[Exercise] Lines holding the string "batches": copy each one from the listing below.

[Record excerpts]

-*-

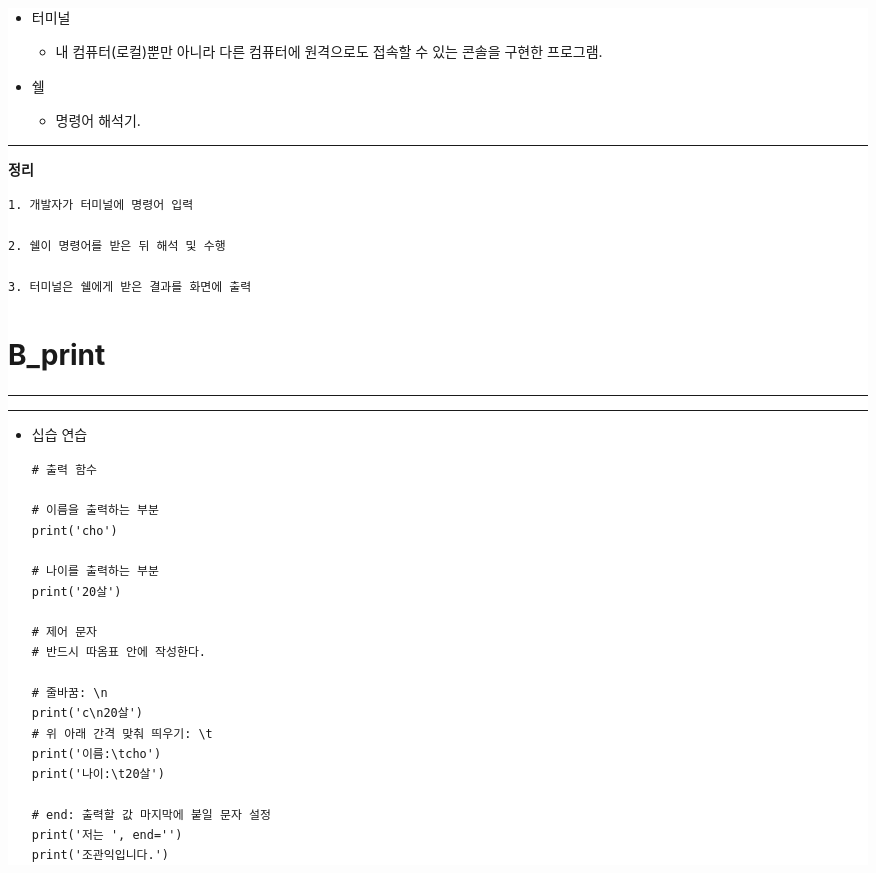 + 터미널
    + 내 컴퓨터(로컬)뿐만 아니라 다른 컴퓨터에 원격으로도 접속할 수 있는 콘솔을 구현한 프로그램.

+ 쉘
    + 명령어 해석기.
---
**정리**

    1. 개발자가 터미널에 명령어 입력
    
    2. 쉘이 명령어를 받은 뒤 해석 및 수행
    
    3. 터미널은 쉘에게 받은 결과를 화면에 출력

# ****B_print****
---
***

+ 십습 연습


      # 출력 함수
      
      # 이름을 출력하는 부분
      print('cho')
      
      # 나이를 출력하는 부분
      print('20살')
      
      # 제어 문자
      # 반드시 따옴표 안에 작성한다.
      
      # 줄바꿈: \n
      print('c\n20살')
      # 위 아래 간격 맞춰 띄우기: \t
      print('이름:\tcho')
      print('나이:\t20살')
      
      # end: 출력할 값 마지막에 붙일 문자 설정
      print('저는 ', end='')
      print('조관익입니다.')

-*-

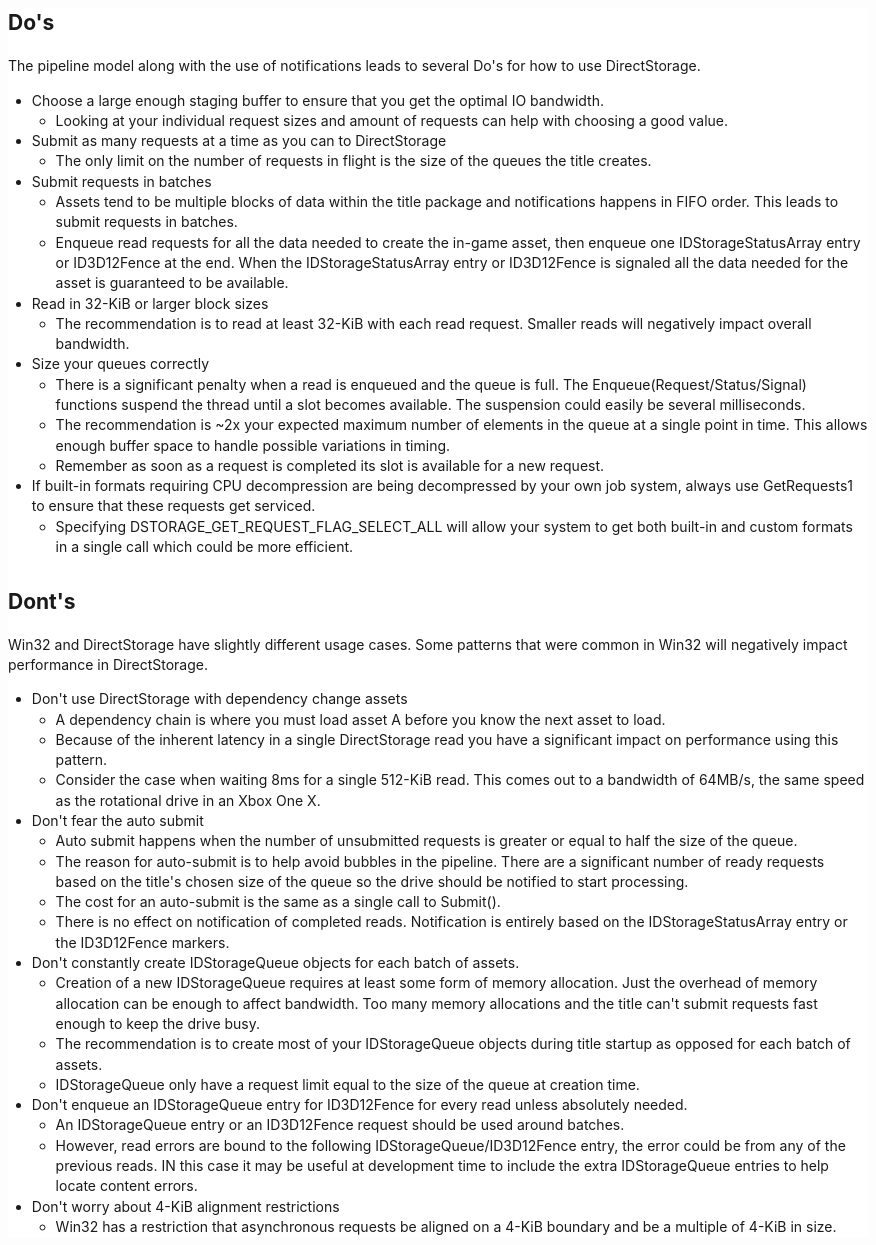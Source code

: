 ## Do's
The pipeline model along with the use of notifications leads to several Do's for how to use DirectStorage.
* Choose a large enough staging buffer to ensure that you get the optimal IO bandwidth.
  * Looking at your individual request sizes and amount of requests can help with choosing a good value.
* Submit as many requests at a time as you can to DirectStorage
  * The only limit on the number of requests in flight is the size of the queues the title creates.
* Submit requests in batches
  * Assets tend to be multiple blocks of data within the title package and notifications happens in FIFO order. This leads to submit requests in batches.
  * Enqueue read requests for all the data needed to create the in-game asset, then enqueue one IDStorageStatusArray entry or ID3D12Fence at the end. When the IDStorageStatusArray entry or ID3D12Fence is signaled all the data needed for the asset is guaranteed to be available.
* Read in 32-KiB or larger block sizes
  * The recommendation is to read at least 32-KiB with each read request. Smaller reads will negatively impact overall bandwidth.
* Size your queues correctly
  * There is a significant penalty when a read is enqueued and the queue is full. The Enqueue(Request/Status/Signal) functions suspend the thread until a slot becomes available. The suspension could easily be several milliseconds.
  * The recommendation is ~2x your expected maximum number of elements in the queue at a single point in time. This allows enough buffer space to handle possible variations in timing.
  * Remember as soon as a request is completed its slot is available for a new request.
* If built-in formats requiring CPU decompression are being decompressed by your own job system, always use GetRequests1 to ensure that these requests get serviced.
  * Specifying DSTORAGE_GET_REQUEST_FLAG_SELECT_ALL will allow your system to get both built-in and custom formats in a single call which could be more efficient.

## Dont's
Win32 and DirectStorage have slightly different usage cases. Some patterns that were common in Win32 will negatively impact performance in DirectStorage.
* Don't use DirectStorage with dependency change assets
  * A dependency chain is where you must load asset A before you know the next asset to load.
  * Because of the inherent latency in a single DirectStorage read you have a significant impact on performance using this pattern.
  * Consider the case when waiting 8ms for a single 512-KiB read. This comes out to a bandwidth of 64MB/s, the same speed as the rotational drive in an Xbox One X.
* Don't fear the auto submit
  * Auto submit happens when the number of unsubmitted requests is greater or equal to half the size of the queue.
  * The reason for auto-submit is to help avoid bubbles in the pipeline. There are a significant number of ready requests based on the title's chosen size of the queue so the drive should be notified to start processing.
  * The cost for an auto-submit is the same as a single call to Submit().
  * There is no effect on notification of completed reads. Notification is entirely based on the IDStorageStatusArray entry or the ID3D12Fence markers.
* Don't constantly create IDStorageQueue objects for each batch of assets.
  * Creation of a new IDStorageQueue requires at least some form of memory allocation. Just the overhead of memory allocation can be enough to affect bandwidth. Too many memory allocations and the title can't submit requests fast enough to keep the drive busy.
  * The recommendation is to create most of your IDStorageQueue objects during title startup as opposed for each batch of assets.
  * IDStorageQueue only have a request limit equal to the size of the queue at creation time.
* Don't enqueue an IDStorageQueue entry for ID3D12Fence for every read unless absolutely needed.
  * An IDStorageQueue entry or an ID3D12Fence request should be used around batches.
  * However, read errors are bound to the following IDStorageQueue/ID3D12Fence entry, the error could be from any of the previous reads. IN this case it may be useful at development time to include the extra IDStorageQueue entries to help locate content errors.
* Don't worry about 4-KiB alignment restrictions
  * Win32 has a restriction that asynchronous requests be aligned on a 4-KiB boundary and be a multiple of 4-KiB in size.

-*-

[Exercise response]
* Submit requests in batches
  * Assets tend to be multiple blocks of data within the title package and notifications happens in FIFO order. This leads to submit requests in batches.
  * An IDStorageQueue entry or an ID3D12Fence request should be used around batches.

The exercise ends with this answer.